/---

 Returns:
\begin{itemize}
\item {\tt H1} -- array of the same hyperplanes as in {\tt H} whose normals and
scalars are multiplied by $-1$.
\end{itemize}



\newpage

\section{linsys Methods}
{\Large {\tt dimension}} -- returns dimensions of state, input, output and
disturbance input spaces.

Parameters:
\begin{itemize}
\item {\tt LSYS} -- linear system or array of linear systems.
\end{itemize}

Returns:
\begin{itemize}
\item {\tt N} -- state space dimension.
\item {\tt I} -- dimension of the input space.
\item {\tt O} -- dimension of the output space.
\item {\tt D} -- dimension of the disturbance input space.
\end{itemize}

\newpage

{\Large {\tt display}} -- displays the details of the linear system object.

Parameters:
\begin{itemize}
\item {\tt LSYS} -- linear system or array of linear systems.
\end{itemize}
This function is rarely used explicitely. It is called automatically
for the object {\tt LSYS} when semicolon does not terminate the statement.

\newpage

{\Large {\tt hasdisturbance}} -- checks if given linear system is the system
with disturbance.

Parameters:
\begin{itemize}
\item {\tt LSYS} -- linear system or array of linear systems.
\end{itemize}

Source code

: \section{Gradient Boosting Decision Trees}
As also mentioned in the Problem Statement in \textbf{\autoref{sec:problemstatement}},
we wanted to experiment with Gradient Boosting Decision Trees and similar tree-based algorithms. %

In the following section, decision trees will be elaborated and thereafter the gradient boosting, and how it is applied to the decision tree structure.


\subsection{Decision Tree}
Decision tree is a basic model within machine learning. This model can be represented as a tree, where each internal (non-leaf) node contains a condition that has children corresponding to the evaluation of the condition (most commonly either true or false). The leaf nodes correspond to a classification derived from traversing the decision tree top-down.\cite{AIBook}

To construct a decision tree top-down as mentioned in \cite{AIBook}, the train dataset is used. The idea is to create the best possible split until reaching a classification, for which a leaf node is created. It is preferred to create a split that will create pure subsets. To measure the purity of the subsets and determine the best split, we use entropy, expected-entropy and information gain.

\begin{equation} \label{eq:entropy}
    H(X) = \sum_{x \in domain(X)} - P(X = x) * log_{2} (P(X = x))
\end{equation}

\---

* What you have to do: Extract every line containing the string "will" from the material.

* Exercise result:
In the following section, decision trees will be elaborated and thereafter the gradient boosting, and how it is applied to the decision tree structure.
To construct a decision tree top-down as mentioned in \cite{AIBook}, the train dataset is used. The idea is to create the best possible split until reaching a classification, for which a leaf node is created. It is preferred to create a split that will create pure subsets. To measure the purity of the subsets and determine the best split, we use entropy, expected-entropy and information gain.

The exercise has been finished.